InTouch does family and migration law, but Ms Siskovic thinks Jan’s sentence will deter others, to a point.

“It’s good to see these issues on the national agenda, and getting the media coverage it is,” she said.

“Data is very difficult to collect and verify, because a lot of our clients may not know they have been forced into a marriage.”

The confronting reality of reporting a family member to police does and will scare too many people, she says.

But an even bigger barrier is new migrants simply do not know where to get help,” Ms Siskovic said.

“A lot of our clients are scared of police. Perhaps in their country police can’t help them.

“Us being born here we think ‘we’re in trouble, we’ll go the police’. That thought does not enter their minds.”

As for Jan – who spent 13 years raising her kids in a refugee camp after the Taliban killed her husband – prison will be difficult, but Ms Siskovic thinks not impossible.

“She’s an Afghan refugee. Going to Australian jail is probably not the worst thing that’s happened to her.”

The experienced lawyer says the Australian laws clearly separate forced marriages from arranged marriages, an arrangement that has full and free consent.

Jan’s lawyer Andrew Buckland said he had recommended the prison sentence be appealed, but it would be Legal Aid’s decision to fund any appeal.

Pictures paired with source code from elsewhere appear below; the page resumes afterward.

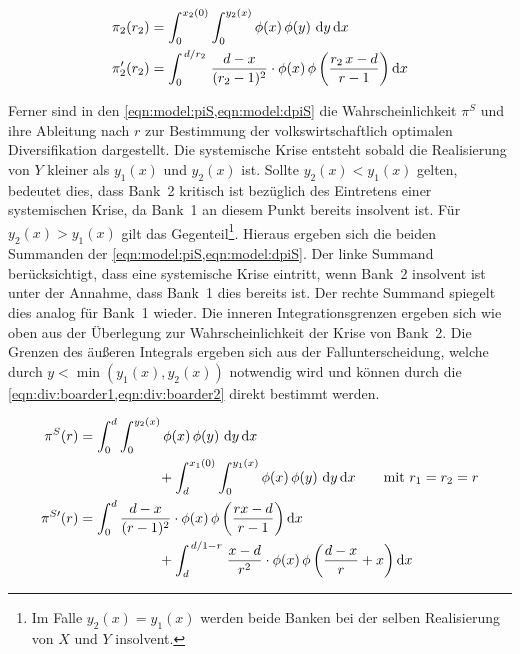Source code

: \begin{align}
	\pi_2(r_2)  & = \int_0^{x_2(0)} \int_0^{y_2(x)} \phi(x)\,\phi(y)\ \dd y\, \dd x                                             \label{eqn:model:pi2}  \\
	\pi'_2(r_2) & = \int_0^{\flatfrac{d}{r_2}} \frac{d-x}{(r_2-1)^2} \cdot \phi(x)\,\phi\left(\frac{r_2\,x-d}{r-1}\right) \dd x \label{eqn:model:dpi2}
\end{align}

Ferner sind in den \cref{eqn:model:piS,eqn:model:dpiS} die Wahrscheinlichkeit $\pi^{S}$ und ihre Ableitung nach $r$ zur Bestimmung der volkswirtschaftlich optimalen Diversifikation dargestellt. Die systemische Krise entsteht sobald die Realisierung von $Y$ kleiner als $y_1(x)$ und $y_2(x)$ ist. Sollte $y_2(x)\!<\!y_1(x)$ gelten, bedeutet dies, dass Bank~2 kritisch ist bezüglich des Eintretens einer systemischen Krise, da Bank~1 an diesem Punkt bereits insolvent ist. Für $y_2(x)\!>\!y_1(x)$ gilt das Gegenteil\footnote{Im Falle $y_2(x)\!=\!y_1(x)$ werden beide Banken bei der selben Realisierung von $X$ und $Y$ insolvent.}. Hieraus ergeben sich die beiden Summanden der \cref{eqn:model:piS,eqn:model:dpiS}. Der linke Summand berücksichtigt, dass eine systemische Krise eintritt, wenn Bank~2 insolvent ist unter der Annahme, dass Bank~1 dies bereits ist. Der rechte Summand spiegelt dies analog für Bank~1 wieder. Die inneren Integrationsgrenzen ergeben sich wie oben aus der Überlegung zur Wahrscheinlichkeit der Krise von Bank~2. Die Grenzen des äußeren Integrals ergeben sich aus der Fallunterscheidung, welche durch $y<\min\left(y_1(x), y_2(x)\right)$ notwendig wird und können durch die \cref{eqn:div:boarder1,eqn:div:boarder2} direkt bestimmt werden.

\begin{align}
	\pi^{S}(r)       & = \int_0^{d} \int_0^{y_2(x)} \phi(x)\,\phi(y)\ \dd y\, \dd x \notag                                                                      \\
	                 & \hspace{2cm} + \int_d^{x_1(0)} \int_0^{y_1(x)} \phi(x)\,\phi(y)\ \dd y\, \dd x \qquad \text{mit } r_1=r_2=r		 \label{eqn:model:piS}        \\
	\pi^{S\prime}(r) & = \int_0^{d} \frac{d-x}{(r-1)^2} \cdot \phi(x)\,\phi\left(\frac{rx-d}{r-1}\right) \dd x \notag                                           \\
	                 & \hspace{2cm} + \int_d^{\flatfrac{d}{1-r}} \frac{x-d}{r^2} \cdot \phi(x)\,\phi\left(\frac{d-x}{r} + x\right) \dd x \label{eqn:model:dpiS}
\end{align}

“From our point of view it’s a very harsh and cruel sentence,” he told NewsWire.

Mr Buckland was still deciding whether the conviction should be challenged. Any appeal needs to be filed by August 25.

Following Jan’s prison sentence, a NSW man could find himself behind bars later this year.

The 51-year-old father awaits sentencing in August for a separate forced marriage incident.

He has pleaded guilty to two aggravated charges of the sort Jan was found guilty; the aggravated offence carries a maximum nine-year sentence.

The man is on bail and the courts granted him a pseudonym.

In July, three Perth men fronted court, charged with forcing two teenage children to marry.

Police will allege the teenagers, one of whom was aged between 13 and 15 and the other who was 17, wanted to date each other but the relatives told them they would have to be married for cultural reasons. The trio will face court again in August.

Two of the charged men are related to the boy and one is related to the girl.

Victoria is the only state to have made forced marriage part of the definition of family violence for the purposes of obtaining a protection order.

Following the 2013 federal law change, this week the Attorney-General opened public consultation on civil protections for those at risk, particularly young women and girls.

“More than a decade on, forced marriage is the most reported slavery-like offence to the Australian Federal Police,” Attorney-General Mark Dreyfus said.

A new additional referral pathway to the Support for Trafficked People Program for victims and survivors has also been recently opened.

The Federal Police say victims are often reluctant to report their community members or family members.

“It can be incredibly difficult for vulnerable victims to come forward, however there is help and protection available,” AFP Human Exploitation Commander Helen Schneider said.

“We understand that forced marriage matters require a different law enforcement approach from other human trafficking and slavery matters, and the approach is often one of prevention and education.”